The property in the Syntagma Square district that was donated to the Museum by Nikos Hadjikyriakos-Ghika is evolving into an independent branch after its radical repair. Here the residence, studio and Gallery of the artist’s works will remain as permanent exhibits and the other levels of the multi-storey building will be used to make known the works of the 1930s Generation.
In the equally important second significant axis of the new organisation chart, that of foreign cultures, another satellite branch was established upon the independence of the Islamic Art collections and their move to the building complex in Kerameikos that was donated by Lambros Eutaxias. It is anticipated that the Chinese, Indian and Pre-Columbian Art sections will, by 2008, have been housed in the building on Pireos Street, where it is hoped that the still homeless African Art, which is unknown in Greece, will also be housed eventually.

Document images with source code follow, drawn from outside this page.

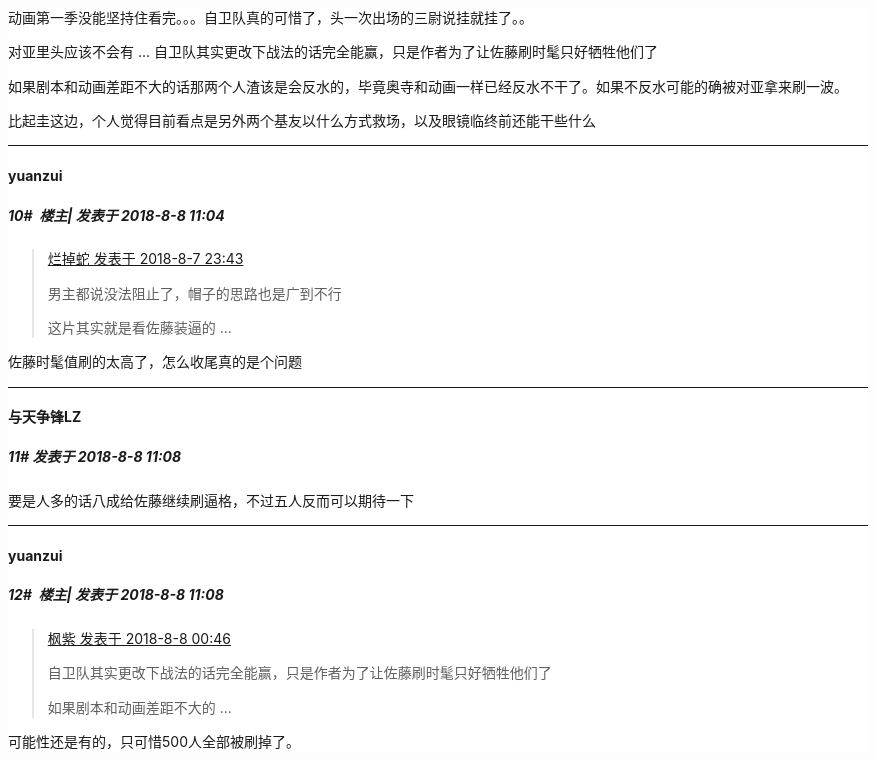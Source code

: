 动画第一季没能坚持住看完。。。自卫队真的可惜了，头一次出场的三尉说挂就挂了。。


对亚里头应该不会有 ...</blockquote>
自卫队其实更改下战法的话完全能赢，只是作者为了让佐藤刷时髦只好牺牲他们了


如果剧本和动画差距不大的话那两个人渣该是会反水的，毕竟奥寺和动画一样已经反水不干了。如果不反水可能的确被对亚拿来刷一波。


比起圭这边，个人觉得目前看点是另外两个基友以什么方式救场，以及眼镜临终前还能干些什么







*****

####  yuanzui  
##### 10#         楼主| 发表于 2018-8-8 11:04



<blockquote><a href="httphttps://bbs.saraba1st.com/2b/forum.php?mod=redirect&amp;goto=findpost&amp;pid=40578554&amp;ptid=1732040" target="_blank">烂掉蛇 发表于 2018-8-7 23:43</a>

男主都说没法阻止了，帽子的思路也是广到不行

这片其实就是看佐藤装逼的 ...</blockquote>
佐藤时髦值刷的太高了，怎么收尾真的是个问题







*****

####  与天争锋LZ  
##### 11#       发表于 2018-8-8 11:08




要是人多的话八成给佐藤继续刷逼格，不过五人反而可以期待一下







*****

####  yuanzui  
##### 12#         楼主| 发表于 2018-8-8 11:08



<blockquote><a href="httphttps://bbs.saraba1st.com/2b/forum.php?mod=redirect&amp;goto=findpost&amp;pid=40579077&amp;ptid=1732040" target="_blank">枫紫 发表于 2018-8-8 00:46</a>

自卫队其实更改下战法的话完全能赢，只是作者为了让佐藤刷时髦只好牺牲他们了


如果剧本和动画差距不大的 ...</blockquote>
可能性还是有的，只可惜500人全部被刷掉了。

Among the various independent branches that today support the functions of the Museum, the building on Pireos Street, with its avant-garde architecture and its attraction of the younger generation, has proved to be one of the most significant cultural centres in the Greek capital. With the largest and best exhibition areas, with its 400-seat amphitheatre and large atrium, with its snack bar and gift shop, it is equipped according to the most up-to-date technological specifications so as to serve the complex organisational demands of artistic, musical, conference, dance, theatrical and cinema events simultaneously. Another of the basic support units is the Toys and Childhood Department, whose collections will be displayed to the public when repairs on the neo-Gothic mansion in Paleo Faliro, the bequest of Vera Kouloura, have been completed. The Conservation Department, organised by individual special fields, takes care of protecting all the Museum material, and is already decentralised in other independent buildings.

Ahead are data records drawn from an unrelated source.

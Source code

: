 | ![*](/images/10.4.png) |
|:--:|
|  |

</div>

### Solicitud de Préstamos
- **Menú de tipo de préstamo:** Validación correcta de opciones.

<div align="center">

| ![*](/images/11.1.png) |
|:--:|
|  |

The Museum firmament was recently expanded by the addition of three new satellites: the workshop in the Zographou district – in which all paintings and sculptures of Yannis Pappas are gathered, having been donated by the artist – resolutely fosters the effort that has been made for years now to organise a panorama of modern Greek art. The house on Lycabettus that was a bequest of Eleni Theochari-Perraki, together with all her puppet theatre material, reinforces the work being carried out in related departments of the Museum. The acquisition of the post-Byzantine Monastery of the Virgin Mary in Limeni, Oitylos with the financial contribution of the Stavros Niarchos Foundation, encourages the prospects of the Museum’s favourable intervention in Greece as a whole, providing of course that the Monastery can be restored and eventually house a Study and Research Centre on the Traditional Culture of Mani. Precisely the same holds for the future operation in other regions of two Hospitality Centres for persons of culture and the arts from Greece and abroad.
The theoretical foundation for the ideology that animates the New Benaki Museum is obvious enough not to require any further elaboration. It is, in short, an “open” system, i.e. relieved of the lurking threat of entropy, but also socially sensitive, thus ensuring confidence in its broad acceptance.